Inspiration
Microwave Task Manager 9000 was inspired by the ridiculous pressure modern productivity apps put on users. Everything is measured, timed, optimized so we thought, why not take it to the extreme and make something completely useless, but intensely dramatic? The idea came from imagining what would happen if you had to “microwave” your tasks to get them done a parody of timeboxing, deadlines, and corporate urgency, but with beeps and explosions.
What it does
Microwave Task Manager 9000 is a fake productivity app where you “cook” your tasks in a digital microwave. You enter a task, select a cook time in seconds, and press start. The microwave spins the task with animations and countdowns, simulating fake urgency. At the end of the timer, you get a random result: If it’s “undercooked,” the task fails. If it’s “perfect,” you win for now. If it’s “overcooked,” the task burns and is deleted. It also shows fake analytics like “Task Burn Rate,” “Heatmap of Productivity,” and “Microwave Efficiency Score,” all completely made up and changing every time. The point is to make task management feel like a chaotic cooking game unpredictable, fake, and strangely satisfying.
How we built it
We built the app using HTML, CSS, and JavaScript. Tasks are submitted through a form and added to a visual microwave tray. When a user presses "Start," a countdown runs, spinning the task visually with CSS animations. At the end, the app uses randomized logic to determine whether the task is undercooked, perfect, or burnt. Each outcome triggers different animations, sounds, and messages. Fake graphs and progress bars are randomly generated to give the illusion of serious analytics.
Challenges we ran into
The biggest challenge was making the microwave process feel intense and meaningful even though it was completely meaningless. We spent time refining the animations, sound effects, and timing to give users a false sense of tension. Balancing the tone between absurdity and fun also took experimentation. We wanted the app to feel dramatic without being frustrating, chaotic but still usable.
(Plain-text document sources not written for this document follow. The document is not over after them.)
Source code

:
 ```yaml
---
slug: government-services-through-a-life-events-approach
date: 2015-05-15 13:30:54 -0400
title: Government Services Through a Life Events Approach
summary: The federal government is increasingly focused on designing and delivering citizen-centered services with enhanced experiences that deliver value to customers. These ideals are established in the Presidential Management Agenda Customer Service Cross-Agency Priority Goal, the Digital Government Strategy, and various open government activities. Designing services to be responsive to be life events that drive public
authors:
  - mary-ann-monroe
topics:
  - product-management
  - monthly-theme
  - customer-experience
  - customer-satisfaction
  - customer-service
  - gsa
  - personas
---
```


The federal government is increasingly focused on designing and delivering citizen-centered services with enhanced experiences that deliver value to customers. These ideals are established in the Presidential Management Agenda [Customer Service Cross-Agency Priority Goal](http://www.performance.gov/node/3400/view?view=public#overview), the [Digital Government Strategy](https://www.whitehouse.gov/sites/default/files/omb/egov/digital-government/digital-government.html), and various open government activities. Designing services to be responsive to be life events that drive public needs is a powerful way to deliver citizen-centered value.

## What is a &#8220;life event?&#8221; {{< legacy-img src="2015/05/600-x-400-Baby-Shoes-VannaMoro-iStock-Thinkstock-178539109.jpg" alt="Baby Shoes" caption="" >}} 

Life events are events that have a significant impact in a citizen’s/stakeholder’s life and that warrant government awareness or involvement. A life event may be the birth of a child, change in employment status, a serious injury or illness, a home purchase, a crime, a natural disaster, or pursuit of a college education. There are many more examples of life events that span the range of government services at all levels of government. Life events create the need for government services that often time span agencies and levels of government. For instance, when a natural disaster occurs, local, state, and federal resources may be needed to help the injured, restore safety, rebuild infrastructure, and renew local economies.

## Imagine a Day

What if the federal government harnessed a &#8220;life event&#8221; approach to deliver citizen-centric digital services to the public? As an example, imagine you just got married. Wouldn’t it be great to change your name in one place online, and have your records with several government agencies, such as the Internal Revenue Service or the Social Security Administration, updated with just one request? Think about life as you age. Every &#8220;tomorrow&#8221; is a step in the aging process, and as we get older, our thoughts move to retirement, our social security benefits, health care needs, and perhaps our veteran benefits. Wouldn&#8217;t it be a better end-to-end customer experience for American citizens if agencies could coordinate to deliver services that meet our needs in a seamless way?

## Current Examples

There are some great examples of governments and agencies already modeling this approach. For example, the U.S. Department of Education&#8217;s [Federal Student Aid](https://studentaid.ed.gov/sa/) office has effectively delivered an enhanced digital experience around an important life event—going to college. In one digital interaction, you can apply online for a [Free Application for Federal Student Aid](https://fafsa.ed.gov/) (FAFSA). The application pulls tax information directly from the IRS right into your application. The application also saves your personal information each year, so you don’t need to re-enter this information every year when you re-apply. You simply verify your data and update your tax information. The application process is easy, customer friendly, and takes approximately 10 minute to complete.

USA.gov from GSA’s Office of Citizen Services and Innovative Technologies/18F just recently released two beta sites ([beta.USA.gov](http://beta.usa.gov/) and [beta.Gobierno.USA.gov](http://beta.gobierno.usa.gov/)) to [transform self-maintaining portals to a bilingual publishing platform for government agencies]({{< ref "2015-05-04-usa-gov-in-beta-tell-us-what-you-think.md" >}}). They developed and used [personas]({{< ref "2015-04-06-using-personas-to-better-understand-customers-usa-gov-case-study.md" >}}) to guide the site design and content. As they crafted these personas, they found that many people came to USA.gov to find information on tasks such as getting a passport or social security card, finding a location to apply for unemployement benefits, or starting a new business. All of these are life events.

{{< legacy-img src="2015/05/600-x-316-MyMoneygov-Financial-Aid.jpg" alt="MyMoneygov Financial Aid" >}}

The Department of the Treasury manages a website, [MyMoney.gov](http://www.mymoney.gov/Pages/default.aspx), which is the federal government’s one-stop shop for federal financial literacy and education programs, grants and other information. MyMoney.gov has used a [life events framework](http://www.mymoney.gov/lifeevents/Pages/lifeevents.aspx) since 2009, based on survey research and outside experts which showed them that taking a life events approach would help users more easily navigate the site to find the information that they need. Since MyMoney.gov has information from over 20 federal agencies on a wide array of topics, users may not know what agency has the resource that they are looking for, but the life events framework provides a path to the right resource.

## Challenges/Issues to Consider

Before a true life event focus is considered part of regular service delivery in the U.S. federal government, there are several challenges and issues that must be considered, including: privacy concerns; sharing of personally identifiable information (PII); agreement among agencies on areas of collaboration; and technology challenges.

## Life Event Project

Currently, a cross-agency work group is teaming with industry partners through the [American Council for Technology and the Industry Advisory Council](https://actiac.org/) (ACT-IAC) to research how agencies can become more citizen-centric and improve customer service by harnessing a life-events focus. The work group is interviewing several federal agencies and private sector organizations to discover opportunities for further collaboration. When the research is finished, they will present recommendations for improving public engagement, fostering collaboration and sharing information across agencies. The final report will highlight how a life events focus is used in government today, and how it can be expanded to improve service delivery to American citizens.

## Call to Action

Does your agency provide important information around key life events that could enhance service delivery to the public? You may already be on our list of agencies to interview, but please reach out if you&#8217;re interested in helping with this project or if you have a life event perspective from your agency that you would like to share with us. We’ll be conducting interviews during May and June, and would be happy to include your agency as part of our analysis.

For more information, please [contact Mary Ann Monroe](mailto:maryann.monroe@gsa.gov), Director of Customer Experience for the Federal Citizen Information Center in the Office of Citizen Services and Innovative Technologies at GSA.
Accomplishments that we're proud of
We’re proud of turning such a dumb concept into something genuinely fun and interactive. People laughed, got invested in their “cooking results,” and even tried to figure out the logic (there is none). The app takes a simple joke and runs with it in a way that feels polished and creatively overkill which was exactly the goal for the Useless Sh*t category.
What we learned
We learned how effective micro-interactions, fake feedback, and exaggerated design can be in creating an emotional response. Even when users know something is fake, they still care about the outcome when the experience is dramatic enough. We also learned that sometimes the best apps are the ones that don’t try to solve problems just the ones that make people smile or shake their head in confusion.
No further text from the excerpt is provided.